== Segment start ==
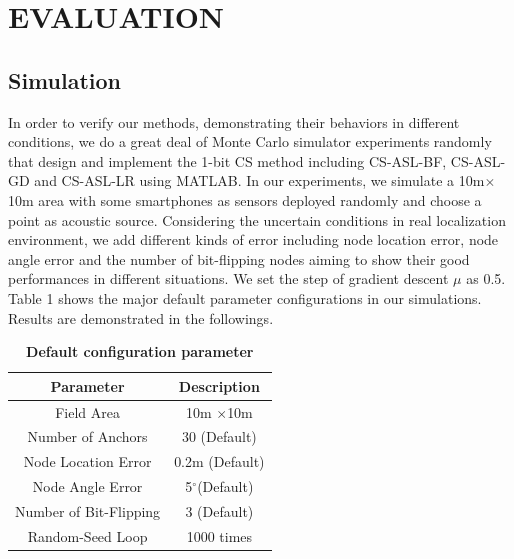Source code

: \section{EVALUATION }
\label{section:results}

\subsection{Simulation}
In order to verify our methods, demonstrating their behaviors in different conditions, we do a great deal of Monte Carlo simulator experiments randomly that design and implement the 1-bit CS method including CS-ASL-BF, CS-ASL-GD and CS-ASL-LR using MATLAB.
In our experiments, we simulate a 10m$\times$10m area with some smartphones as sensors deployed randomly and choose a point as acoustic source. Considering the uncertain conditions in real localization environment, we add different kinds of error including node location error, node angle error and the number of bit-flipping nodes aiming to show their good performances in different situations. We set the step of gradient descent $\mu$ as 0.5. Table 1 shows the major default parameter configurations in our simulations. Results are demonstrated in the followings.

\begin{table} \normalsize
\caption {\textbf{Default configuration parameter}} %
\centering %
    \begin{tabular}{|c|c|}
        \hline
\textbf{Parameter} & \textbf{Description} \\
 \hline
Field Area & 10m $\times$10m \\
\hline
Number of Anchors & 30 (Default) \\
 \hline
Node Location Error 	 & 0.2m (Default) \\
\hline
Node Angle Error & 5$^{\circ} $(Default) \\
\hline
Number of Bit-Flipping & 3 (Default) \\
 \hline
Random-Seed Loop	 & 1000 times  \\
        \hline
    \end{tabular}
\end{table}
== Segment end ==
Work task »
For the entries shown above, give the number of lines that include the word "textbf", without any other text.

Your response »
2